Das ISM besteht hauptsächlich aus Wasserstoff und Helium, enthält aber auch aus Spuren schwererer Elemente wie Sauerstoff und Stickstoff. Wenn diese Elemente von stellarer Strahlung angeregt oder ionisiert werden, emittieren sie bei bestimmten Wellenlängen, wenn sie in niedrigere Anregungszustände zurückfallen. Manche dieser Übergänge, wie z.B. die [OIII]-Linie des doppelt ionisierten Sauerstoffs, werden als „verboten“ bezeichnet, da es sie nur im dünnen Gas des Weltraums gibt. Die beobachteten relativen Flüsse dieser Emissionslinien enthalten wichtige Informationen über den Zustand und die Zusammensetzung des ISM in allen kosmischen Epochen.
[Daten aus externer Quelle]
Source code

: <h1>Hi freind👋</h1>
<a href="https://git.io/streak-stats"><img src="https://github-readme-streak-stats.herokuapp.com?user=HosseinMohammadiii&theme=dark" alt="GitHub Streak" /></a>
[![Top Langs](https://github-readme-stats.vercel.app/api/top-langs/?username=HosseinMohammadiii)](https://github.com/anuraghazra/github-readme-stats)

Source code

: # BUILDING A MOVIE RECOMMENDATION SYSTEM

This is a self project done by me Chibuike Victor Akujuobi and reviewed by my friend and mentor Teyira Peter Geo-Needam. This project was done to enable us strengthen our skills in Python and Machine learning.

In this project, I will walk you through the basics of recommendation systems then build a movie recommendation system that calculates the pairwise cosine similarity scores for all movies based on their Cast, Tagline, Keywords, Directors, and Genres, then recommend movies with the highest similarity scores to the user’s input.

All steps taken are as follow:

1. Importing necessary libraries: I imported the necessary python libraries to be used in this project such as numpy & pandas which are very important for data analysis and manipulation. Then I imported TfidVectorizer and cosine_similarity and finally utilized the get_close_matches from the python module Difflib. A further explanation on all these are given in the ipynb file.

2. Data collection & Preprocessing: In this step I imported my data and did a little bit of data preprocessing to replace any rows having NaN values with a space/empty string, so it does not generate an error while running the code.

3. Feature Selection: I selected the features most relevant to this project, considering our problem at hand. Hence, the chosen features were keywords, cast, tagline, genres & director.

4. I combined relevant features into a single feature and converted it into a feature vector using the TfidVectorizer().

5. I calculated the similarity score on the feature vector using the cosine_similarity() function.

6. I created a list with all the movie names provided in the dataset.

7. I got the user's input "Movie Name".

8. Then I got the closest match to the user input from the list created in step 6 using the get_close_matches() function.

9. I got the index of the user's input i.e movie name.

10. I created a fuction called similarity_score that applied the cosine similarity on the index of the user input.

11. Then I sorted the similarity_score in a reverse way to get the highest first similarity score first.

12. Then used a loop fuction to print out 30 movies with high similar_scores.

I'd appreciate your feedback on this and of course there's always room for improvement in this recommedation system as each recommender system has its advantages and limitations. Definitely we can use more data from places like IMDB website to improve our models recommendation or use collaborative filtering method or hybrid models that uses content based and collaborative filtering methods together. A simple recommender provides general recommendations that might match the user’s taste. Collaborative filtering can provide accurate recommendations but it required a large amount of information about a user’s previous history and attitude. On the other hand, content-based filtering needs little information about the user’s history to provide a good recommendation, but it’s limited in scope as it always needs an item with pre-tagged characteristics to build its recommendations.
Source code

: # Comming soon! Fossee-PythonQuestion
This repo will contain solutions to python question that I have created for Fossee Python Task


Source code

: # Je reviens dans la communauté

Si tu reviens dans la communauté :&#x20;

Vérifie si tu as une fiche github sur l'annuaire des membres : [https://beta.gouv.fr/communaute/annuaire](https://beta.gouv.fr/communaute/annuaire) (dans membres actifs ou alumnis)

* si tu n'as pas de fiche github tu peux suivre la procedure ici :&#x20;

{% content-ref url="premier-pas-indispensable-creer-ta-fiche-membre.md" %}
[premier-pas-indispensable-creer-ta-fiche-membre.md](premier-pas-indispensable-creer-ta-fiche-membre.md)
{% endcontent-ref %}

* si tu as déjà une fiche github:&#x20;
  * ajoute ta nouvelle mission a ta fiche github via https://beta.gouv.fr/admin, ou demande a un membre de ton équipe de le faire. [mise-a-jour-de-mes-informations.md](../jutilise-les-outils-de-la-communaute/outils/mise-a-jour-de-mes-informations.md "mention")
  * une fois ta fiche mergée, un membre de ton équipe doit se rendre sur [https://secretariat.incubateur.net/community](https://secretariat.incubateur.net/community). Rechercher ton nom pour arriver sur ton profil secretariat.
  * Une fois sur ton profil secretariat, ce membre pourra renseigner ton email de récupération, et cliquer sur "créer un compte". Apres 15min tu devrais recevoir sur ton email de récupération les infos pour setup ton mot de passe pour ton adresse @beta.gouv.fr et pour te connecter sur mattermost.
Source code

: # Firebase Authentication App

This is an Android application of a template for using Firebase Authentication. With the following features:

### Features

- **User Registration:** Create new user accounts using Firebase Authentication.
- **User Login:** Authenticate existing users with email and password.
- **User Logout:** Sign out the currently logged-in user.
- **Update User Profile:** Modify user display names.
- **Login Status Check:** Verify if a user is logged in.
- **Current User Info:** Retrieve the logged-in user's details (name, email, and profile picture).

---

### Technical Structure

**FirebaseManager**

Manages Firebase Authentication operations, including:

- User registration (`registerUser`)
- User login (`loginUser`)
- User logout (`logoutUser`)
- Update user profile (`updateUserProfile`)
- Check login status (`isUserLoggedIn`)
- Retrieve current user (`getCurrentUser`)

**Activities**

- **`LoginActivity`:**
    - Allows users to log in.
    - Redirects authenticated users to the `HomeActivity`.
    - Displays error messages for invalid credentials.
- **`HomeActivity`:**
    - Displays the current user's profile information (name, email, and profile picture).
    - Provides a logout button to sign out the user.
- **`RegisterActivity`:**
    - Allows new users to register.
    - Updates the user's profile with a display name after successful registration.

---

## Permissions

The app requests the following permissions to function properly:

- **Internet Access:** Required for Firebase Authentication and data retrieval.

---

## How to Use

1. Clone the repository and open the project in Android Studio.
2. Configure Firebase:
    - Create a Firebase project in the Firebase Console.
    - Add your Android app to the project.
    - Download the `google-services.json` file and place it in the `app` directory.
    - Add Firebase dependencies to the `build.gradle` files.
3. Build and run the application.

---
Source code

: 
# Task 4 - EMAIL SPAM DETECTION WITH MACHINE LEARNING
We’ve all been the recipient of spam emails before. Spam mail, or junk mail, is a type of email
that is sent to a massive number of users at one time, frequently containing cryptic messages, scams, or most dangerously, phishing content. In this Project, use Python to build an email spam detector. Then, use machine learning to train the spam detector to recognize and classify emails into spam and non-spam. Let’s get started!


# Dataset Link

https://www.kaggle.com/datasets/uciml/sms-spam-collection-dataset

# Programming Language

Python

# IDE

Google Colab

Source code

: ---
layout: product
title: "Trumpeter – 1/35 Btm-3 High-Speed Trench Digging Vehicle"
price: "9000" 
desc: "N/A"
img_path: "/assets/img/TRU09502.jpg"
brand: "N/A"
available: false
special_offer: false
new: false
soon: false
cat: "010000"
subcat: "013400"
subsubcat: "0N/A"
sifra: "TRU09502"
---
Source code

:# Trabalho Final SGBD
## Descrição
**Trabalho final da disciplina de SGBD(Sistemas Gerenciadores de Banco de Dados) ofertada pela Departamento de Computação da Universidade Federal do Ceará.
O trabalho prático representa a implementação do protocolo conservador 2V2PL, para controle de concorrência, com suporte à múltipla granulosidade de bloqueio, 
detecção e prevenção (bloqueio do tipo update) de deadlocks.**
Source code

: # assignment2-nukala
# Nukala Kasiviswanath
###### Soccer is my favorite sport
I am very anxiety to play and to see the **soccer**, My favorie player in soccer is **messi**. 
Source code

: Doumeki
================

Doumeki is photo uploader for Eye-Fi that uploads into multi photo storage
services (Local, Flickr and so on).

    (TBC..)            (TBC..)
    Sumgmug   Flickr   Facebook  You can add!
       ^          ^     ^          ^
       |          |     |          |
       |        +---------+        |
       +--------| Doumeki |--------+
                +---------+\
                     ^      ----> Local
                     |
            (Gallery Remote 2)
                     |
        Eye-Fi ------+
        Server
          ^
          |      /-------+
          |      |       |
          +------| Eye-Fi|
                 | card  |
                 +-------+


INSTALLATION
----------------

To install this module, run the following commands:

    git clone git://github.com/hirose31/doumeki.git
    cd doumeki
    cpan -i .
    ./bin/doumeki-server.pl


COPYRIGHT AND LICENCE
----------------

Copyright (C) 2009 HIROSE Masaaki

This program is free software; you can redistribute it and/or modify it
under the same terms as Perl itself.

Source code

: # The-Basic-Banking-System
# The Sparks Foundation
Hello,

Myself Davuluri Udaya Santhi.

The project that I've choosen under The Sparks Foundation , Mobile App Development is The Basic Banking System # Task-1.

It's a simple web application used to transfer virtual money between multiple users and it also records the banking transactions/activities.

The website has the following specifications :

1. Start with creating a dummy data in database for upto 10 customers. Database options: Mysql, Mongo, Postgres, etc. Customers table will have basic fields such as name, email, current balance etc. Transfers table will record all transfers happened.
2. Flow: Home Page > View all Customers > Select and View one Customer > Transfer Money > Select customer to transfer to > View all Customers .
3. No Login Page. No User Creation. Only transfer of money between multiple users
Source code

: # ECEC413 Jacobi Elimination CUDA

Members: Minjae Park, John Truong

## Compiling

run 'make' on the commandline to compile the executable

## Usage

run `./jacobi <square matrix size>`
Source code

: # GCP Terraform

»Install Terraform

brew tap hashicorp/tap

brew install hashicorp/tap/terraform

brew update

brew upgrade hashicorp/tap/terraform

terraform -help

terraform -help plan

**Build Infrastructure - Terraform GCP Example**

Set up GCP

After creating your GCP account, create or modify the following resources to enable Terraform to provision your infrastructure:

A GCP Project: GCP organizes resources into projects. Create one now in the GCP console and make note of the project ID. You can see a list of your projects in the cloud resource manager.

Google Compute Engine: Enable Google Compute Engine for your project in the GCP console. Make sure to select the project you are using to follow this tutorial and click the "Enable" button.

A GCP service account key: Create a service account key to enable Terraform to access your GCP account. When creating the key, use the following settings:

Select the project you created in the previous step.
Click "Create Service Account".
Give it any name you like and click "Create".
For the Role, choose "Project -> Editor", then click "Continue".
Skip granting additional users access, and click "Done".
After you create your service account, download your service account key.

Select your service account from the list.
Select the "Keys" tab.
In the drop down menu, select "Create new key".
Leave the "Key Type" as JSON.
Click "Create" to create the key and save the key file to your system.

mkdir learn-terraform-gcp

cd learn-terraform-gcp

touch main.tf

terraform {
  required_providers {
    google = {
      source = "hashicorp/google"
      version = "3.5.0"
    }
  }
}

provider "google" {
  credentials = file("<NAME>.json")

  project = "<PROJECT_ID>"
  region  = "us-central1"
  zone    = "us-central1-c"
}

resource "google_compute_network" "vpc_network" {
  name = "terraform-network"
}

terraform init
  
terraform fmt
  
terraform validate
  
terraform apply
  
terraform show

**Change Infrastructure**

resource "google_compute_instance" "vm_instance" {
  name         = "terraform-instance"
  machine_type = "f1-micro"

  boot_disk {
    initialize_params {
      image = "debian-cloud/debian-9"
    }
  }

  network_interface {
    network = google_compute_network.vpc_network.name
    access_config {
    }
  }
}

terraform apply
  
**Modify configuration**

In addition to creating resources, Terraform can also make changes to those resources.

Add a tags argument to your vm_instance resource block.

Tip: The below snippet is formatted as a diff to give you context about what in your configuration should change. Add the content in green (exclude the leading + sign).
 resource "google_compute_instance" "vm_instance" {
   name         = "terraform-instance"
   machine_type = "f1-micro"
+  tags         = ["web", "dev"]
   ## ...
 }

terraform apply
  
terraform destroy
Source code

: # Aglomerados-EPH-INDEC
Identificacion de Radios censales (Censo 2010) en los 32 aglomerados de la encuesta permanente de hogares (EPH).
Mit Hilfe dieser relativen Linienemission kann man z.B. die Dichte des ISM, den Anteil an schweren Elementen oder die Quelle der ionisierenden Strahlung bestimmen. Aber auch in Gebieten ohne ionisierende Strahlung können Schocks das Gas heizen und die gleichen Elemente durch Stöße ionisieren. Die Linienemission dieses diffusen, ionisierten Gases unterscheidet sich deutlich von Gas, das von Strahlung ionisiert wird, was eine genaue Vorhersagen der ISM-Struktur aus Beobachtungen erschwert. 

Das Forschungsteam hat die ISM-Simulationen einer großen Region verwendet, um detaillierte Karten der Linienemission von Wasserstoff, Sauerstoff und Stickstoff zu erstellen. Die gesamte Region hat die gleichen Linienemissionen wir sternbildende Galaxien im lokalen Universum. Bei besserer Auflösung erkennt man allerdings den Beitrag des diffusen Gases. In bestimmten Diagrammen, die aus den Linienflüssen konstruiert werden (BPT-Diagramm) liegen diese Beiträge in Regionen, die normalerweise mit der Anwesenheit eines aktiven Galaktischen Kernes (AGN) verbunden werden. In diesem Fall jedoch wird es durch die supersonische Turbulenz in etwa 20000 Kelvin heißem Gas erzeugt, getrieben durch viele Supernovaexplosionen.  

 

 

Die Simulationen und Datenanalysen wurden auf den Supercomputern der MPCDF und SuperMUC-NG am Leibnitz-Rechen-Zentrum (LRZ) durchgeführt.